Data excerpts
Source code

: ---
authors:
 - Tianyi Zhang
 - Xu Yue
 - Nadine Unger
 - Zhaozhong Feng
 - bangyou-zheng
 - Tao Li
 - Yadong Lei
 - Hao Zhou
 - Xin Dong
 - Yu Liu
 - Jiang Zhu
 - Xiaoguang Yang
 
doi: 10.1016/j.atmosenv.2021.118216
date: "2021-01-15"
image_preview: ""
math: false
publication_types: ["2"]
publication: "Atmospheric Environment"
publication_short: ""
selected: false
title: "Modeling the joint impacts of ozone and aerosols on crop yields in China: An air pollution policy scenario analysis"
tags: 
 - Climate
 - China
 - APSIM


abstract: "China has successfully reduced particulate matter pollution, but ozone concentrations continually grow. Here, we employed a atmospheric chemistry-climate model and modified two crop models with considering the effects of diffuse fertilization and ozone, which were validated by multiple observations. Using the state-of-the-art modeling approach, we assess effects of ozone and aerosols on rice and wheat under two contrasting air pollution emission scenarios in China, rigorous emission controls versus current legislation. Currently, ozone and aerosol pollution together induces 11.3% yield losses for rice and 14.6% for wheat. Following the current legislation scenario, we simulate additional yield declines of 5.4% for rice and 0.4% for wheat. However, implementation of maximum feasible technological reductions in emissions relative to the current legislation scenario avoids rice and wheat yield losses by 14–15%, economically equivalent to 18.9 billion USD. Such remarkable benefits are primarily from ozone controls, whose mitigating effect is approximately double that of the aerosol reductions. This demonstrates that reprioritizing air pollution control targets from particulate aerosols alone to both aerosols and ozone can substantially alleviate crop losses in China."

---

Assigned task: Write the data out in full, matching every line exactly.

Exercise output:
Source code

: ---
authors:
 - Tianyi Zhang
 - Xu Yue
 - Nadine Unger
 - Zhaozhong Feng
 - bangyou-zheng
 - Tao Li
 - Yadong Lei
 - Hao Zhou
 - Xin Dong
 - Yu Liu
 - Jiang Zhu
 - Xiaoguang Yang
 
doi: 10.1016/j.atmosenv.2021.118216
date: "2021-01-15"
image_preview: ""
math: false
publication_types: ["2"]
publication: "Atmospheric Environment"
publication_short: ""
selected: false
title: "Modeling the joint impacts of ozone and aerosols on crop yields in China: An air pollution policy scenario analysis"
tags: 
 - Climate
 - China
 - APSIM


abstract: "China has successfully reduced particulate matter pollution, but ozone concentrations continually grow. Here, we employed a atmospheric chemistry-climate model and modified two crop models with considering the effects of diffuse fertilization and ozone, which were validated by multiple observations. Using the state-of-the-art modeling approach, we assess effects of ozone and aerosols on rice and wheat under two contrasting air pollution emission scenarios in China, rigorous emission controls versus current legislation. Currently, ozone and aerosol pollution together induces 11.3% yield losses for rice and 14.6% for wheat. Following the current legislation scenario, we simulate additional yield declines of 5.4% for rice and 0.4% for wheat. However, implementation of maximum feasible technological reductions in emissions relative to the current legislation scenario avoids rice and wheat yield losses by 14–15%, economically equivalent to 18.9 billion USD. Such remarkable benefits are primarily from ozone controls, whose mitigating effect is approximately double that of the aerosol reductions. This demonstrates that reprioritizing air pollution control targets from particulate aerosols alone to both aerosols and ozone can substantially alleviate crop losses in China."

---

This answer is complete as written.